Skip the pictures. Set down, word for word, the lines from the start of the material up to and including the line with "By 2015, [[awss_market_position_and_strategy".
-- Opening Marker --
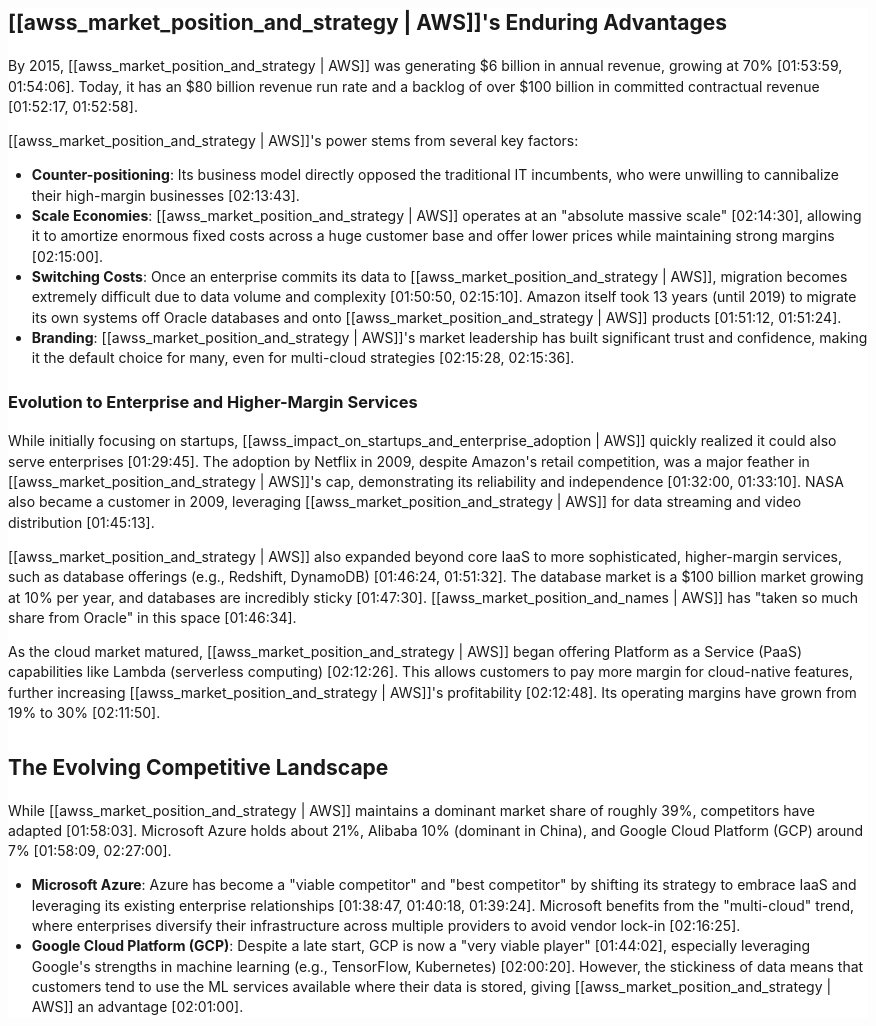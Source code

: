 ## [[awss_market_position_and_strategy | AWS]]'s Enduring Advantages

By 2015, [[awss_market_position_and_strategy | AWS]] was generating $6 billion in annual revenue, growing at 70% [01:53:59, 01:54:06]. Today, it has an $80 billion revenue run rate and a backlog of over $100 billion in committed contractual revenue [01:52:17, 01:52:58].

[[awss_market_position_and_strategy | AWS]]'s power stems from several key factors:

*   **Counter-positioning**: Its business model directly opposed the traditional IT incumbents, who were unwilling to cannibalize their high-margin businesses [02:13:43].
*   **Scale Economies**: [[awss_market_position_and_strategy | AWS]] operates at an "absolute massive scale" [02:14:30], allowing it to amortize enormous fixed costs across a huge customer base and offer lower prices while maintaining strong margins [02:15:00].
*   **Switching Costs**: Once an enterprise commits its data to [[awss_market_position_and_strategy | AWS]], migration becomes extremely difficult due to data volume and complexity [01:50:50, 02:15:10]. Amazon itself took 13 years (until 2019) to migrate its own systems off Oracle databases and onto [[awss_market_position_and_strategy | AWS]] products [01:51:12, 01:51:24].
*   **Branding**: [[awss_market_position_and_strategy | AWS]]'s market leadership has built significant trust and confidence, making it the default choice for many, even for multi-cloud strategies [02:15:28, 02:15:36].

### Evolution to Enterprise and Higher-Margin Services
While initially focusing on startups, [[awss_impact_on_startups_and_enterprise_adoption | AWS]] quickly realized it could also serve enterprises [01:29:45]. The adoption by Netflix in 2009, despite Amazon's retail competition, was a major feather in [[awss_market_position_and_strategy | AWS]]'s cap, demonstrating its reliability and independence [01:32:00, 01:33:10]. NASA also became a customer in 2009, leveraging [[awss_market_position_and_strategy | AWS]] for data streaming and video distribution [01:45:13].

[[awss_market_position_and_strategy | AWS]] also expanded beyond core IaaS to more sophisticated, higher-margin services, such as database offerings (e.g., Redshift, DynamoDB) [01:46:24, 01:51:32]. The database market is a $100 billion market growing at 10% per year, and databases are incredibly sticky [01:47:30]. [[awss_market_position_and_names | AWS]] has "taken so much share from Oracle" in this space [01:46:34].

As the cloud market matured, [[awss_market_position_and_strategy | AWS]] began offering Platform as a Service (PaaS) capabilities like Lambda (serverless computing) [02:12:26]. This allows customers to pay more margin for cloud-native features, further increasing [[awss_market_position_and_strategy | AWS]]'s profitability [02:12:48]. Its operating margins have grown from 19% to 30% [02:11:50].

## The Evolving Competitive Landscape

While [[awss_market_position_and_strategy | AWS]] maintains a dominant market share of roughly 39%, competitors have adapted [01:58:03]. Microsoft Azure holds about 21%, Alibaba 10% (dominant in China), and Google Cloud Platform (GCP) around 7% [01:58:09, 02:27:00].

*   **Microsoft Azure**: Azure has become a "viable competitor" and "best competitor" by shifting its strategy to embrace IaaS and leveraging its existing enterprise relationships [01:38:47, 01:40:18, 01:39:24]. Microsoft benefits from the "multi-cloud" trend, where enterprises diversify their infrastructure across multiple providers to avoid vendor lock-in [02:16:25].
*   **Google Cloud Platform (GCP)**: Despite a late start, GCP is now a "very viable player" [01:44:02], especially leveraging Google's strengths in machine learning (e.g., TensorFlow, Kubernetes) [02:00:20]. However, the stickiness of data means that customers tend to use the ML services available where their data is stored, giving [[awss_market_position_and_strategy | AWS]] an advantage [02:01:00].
-- Closing Marker --
- [Answer section]
Source code

: ## [[awss_market_position_and_strategy | AWS]]'s Enduring Advantages

By 2015, [[awss_market_position_and_strategy | AWS]] was generating $6 billion in annual revenue, growing at 70% [01:53:59, 01:54:06]. Today, it has an $80 billion revenue run rate and a backlog of over $100 billion in committed contractual revenue [01:52:17, 01:52:58].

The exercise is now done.